Spirit of renunciation

The Gita explains the ways and means to bring one’s body, senses, mind and intellect under control and this sadana is called “atma samyama yoga.” The term ‘karyam karma’ clearly spells out the subtle values of spirit and attitude behind every act of an individual. It means ‘doing what is accepted as work that has to be done and also not with expectation of any reward.’ It also implies that only deeds aligned to dharma, sanctioned by the sastras, and good deeds have to be done.
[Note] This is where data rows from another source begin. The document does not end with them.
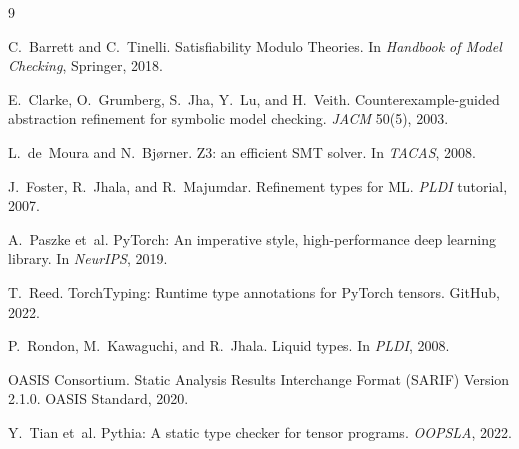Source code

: \documentclass{article}
\theoremstyle{definition}
\begin{document}

\begin{thebibliography}{9}

C.~Barrett and C.~Tinelli.
\newblock Satisfiability Modulo Theories.
\newblock In \emph{Handbook of Model Checking}, Springer, 2018.

E.~Clarke, O.~Grumberg, S.~Jha, Y.~Lu, and H.~Veith.
\newblock Counterexample-guided abstraction refinement for symbolic
  model checking.
\newblock \emph{JACM} 50(5), 2003.

L.~de~Moura and N.~Bj{\o}rner.
\newblock Z3: an efficient SMT solver.
\newblock In \emph{TACAS}, 2008.

J.~Foster, R.~Jhala, and R.~Majumdar.
\newblock Refinement types for ML.
\newblock \emph{PLDI} tutorial, 2007.

A.~Paszke et~al.
\newblock PyTorch: An imperative style, high-performance deep learning
  library.
\newblock In \emph{NeurIPS}, 2019.

T.~Reed.
\newblock TorchTyping: Runtime type annotations for PyTorch tensors.
\newblock GitHub, 2022.

P.~Rondon, M.~Kawaguchi, and R.~Jhala.
\newblock Liquid types.
\newblock In \emph{PLDI}, 2008.

OASIS Consortium.
\newblock Static Analysis Results Interchange Format (SARIF) Version 2.1.0.
\newblock OASIS Standard, 2020.

Y.~Tian et~al.
\newblock Pythia: A static type checker for tensor programs.
\newblock \emph{OOPSLA}, 2022.

\end{thebibliography}
\end{document}

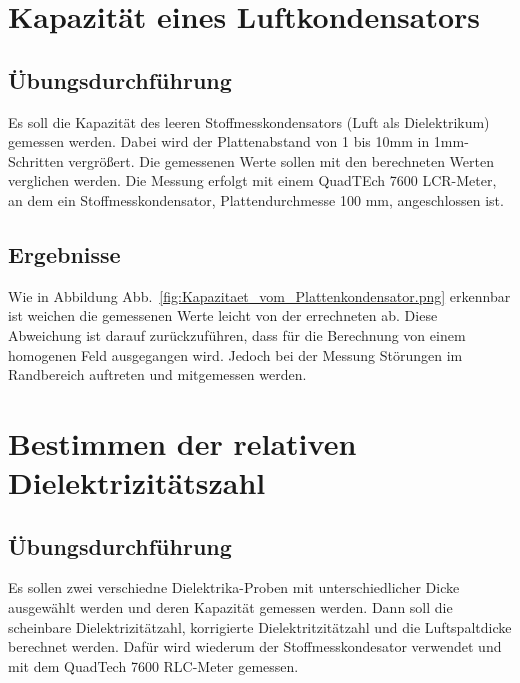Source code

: \documentclass[a4paper,twoside,12pt,DIV=13,BCOR=5mm,numbers=noenddot,cleardoublepage=empty]{scrbook}
\begin{document}
    \section{Kapazit\"at eines Luftkondensators}
    \subsection{\"Ubungsdurchf\"uhrung}
    Es soll die Kapazit\"at des leeren Stoffmesskondensators (Luft als Dielektrikum) gemessen werden. Dabei wird der Plattenabstand von 1 bis 10mm in 1mm-Schritten vergr\"o\ss{}ert. Die gemessenen Werte sollen mit den berechneten Werten verglichen werden.
    Die Messung erfolgt mit einem QuadTEch 7600 LCR-Meter, an dem ein Stoffmesskondensator, Plattendurchmesse 100 mm, angeschlossen ist.
    \subsection{Ergebnisse}
    Wie in Abbildung Abb.~\ref{fig:Kapazitaet_vom_Plattenkondensator.png} erkennbar ist weichen die gemessenen Werte leicht von der errechneten ab. Diese Abweichung ist darauf zur\"uckzuf\"uhren, dass f\"ur die Berechnung von einem homogenen Feld ausgegangen wird. Jedoch bei der Messung St\"orungen im Randbereich auftreten und mitgemessen werden.
    \section{Bestimmen der relativen Dielektrizit\"atszahl}
    \subsection{\"Ubungsdurchf\"uhrung}
    Es sollen zwei verschiedne Dielektrika-Proben mit unterschiedlicher Dicke ausgew\"ahlt werden und deren Kapazit\"at gemessen werden. Dann soll die scheinbare Dielektrizit\"atzahl, korrigierte Dielektritzit\"atzahl und die Luftspaltdicke berechnet werden.
    Daf\"ur wird wiederum der Stoffmesskondesator verwendet und mit dem QuadTech 7600 RLC-Meter gemessen.
\end{document}
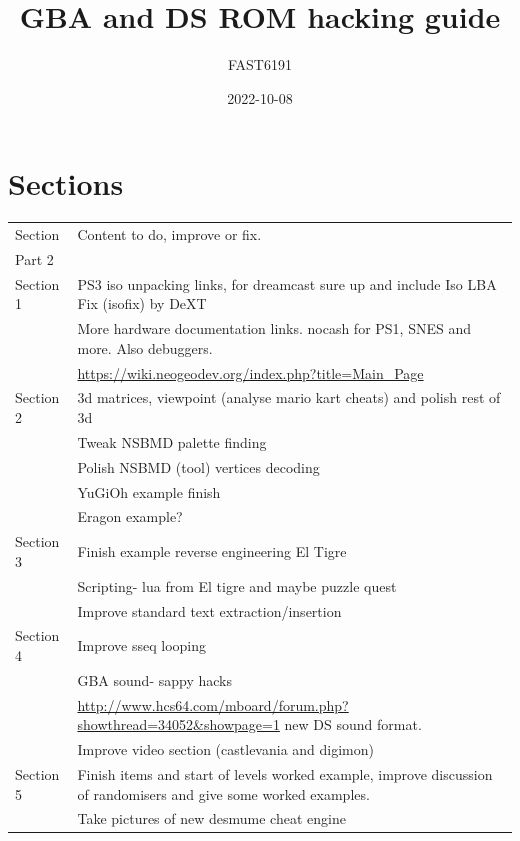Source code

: \documentclass[
]{book}
\title{GBA and DS ROM hacking guide}
\author{FAST6191}
\date{2022-10-08}
\begin{document}
\maketitle

{
\setcounter{tocdepth}{1}
\tableofcontents
}
\hypertarget{sections}{%
\chapter*{Sections}\label{sections}}

\begin{longtable}[]{@{}
  >{\raggedright\arraybackslash}p{}
  >{\raggedright\arraybackslash}p{}@{}}
\toprule()
\endhead
Section & Content to do, improve or fix. \\
Part 2 & \\
Section 1 & PS3 iso unpacking links, for dreamcast sure up and include Iso LBA Fix (isofix) by DeXT \\
& More hardware documentation links. nocash for PS1, SNES and more. Also debuggers. \\
& \url{https://wiki.neogeodev.org/index.php?title=Main_Page} \\
Section 2 & 3d matrices, viewpoint (analyse mario kart cheats) and polish rest of 3d \\
& Tweak NSBMD palette finding \\
& Polish NSBMD (tool) vertices decoding \\
& YuGiOh example finish \\
& Eragon example? \\
Section 3 & Finish example reverse engineering El Tigre \\
& Scripting- lua from El tigre and maybe puzzle quest \\
& Improve standard text extraction/insertion \\
Section 4 & Improve sseq looping \\
& GBA sound- sappy hacks \\
& \url{http://www.hcs64.com/mboard/forum.php?showthread=34052\&showpage=1} new DS sound format. \\
& Improve video section (castlevania and digimon) \\
Section 5 & Finish items and start of levels worked example, improve discussion of randomisers and give some worked examples. \\
& Take pictures of new desmume cheat engine \\

\end{longtable}
\end{document}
Practice of living this committed way of life and giving up the fruits of one’s actions is the ideal way of life for any individual for in this way one learns to renounce all worldly gains, pointed out Srimati Rukmini Ramamurthy in a discourse. It is also explained that the state of renunciation has no relation to one’s status or birth, learning or faith; it is purely a state of mind where all attachments are given up. One should not confuse between outward signs of renunciation and true renunciation. There is a popular understanding that a sanyasi is one who has given up agni hotra and wears ochre robes; and that a yogi is one who has given up worldly commitments and retires into solitude to engage in meditation. These acts cannot be called renunciation if one has not given up desires or karma phala. The deep seated vasanas have to be destroyed and all kinds of attachment to worldly attractions, objects and beings have to cut off relentlessly.

It is thus clear that whatever life one chooses to lead, renunciation is the execution of one’s ordained duties without an inward striving for reward. That is why Nishkama Yoga inculcates the spirit of renunciation in one regardless of whether he is a householder, or a sanyasi or yogi.